━━ Data for this exercise ━━
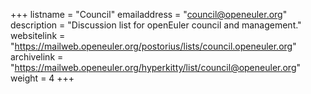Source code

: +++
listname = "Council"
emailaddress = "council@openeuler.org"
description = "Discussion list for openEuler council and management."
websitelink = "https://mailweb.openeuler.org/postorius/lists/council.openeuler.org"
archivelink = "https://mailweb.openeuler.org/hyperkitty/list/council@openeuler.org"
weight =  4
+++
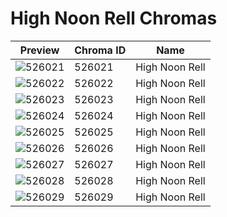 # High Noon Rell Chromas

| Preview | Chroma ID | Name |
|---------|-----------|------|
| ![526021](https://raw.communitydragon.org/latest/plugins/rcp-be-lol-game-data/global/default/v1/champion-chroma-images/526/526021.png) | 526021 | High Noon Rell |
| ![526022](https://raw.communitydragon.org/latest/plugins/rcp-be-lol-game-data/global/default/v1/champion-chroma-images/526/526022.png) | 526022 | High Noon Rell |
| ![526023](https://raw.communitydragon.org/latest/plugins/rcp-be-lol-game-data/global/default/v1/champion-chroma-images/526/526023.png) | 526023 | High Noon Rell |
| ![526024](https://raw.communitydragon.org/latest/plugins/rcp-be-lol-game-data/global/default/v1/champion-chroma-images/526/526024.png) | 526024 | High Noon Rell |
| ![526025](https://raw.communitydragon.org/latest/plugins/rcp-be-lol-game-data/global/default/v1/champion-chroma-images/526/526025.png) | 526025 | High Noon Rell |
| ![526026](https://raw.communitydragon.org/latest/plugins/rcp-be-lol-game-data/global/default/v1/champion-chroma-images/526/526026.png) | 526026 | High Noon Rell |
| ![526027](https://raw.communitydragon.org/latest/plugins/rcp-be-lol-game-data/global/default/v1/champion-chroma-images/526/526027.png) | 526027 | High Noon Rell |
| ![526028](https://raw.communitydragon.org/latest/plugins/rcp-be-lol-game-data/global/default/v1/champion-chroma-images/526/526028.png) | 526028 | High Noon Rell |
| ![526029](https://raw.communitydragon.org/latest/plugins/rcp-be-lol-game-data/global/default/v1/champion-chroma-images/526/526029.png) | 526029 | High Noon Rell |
━━━
> [Exercise directions]: Extract from the material above the stretch running from the line containing "list for openEuler" through the line containing "526027 | High Noon Rell |". Keep the text exact and the pictures out.

> [Exercise response]:
description = "Discussion list for openEuler council and management."
websitelink = "https://mailweb.openeuler.org/postorius/lists/council.openeuler.org"
archivelink = "https://mailweb.openeuler.org/hyperkitty/list/council@openeuler.org"
weight =  4
+++
 # High Noon Rell Chromas

| Preview | Chroma ID | Name |
|---------|-----------|------|
| ![526021](https://raw.communitydragon.org/latest/plugins/rcp-be-lol-game-data/global/default/v1/champion-chroma-images/526/526021.png) | 526021 | High Noon Rell |
| ![526022](https://raw.communitydragon.org/latest/plugins/rcp-be-lol-game-data/global/default/v1/champion-chroma-images/526/526022.png) | 526022 | High Noon Rell |
| ![526023](https://raw.communitydragon.org/latest/plugins/rcp-be-lol-game-data/global/default/v1/champion-chroma-images/526/526023.png) | 526023 | High Noon Rell |
| ![526024](https://raw.communitydragon.org/latest/plugins/rcp-be-lol-game-data/global/default/v1/champion-chroma-images/526/526024.png) | 526024 | High Noon Rell |
| ![526025](https://raw.communitydragon.org/latest/plugins/rcp-be-lol-game-data/global/default/v1/champion-chroma-images/526/526025.png) | 526025 | High Noon Rell |
| ![526026](https://raw.communitydragon.org/latest/plugins/rcp-be-lol-game-data/global/default/v1/champion-chroma-images/526/526026.png) | 526026 | High Noon Rell |
| ![526027](https://raw.communitydragon.org/latest/plugins/rcp-be-lol-game-data/global/default/v1/champion-chroma-images/526/526027.png) | 526027 | High Noon Rell |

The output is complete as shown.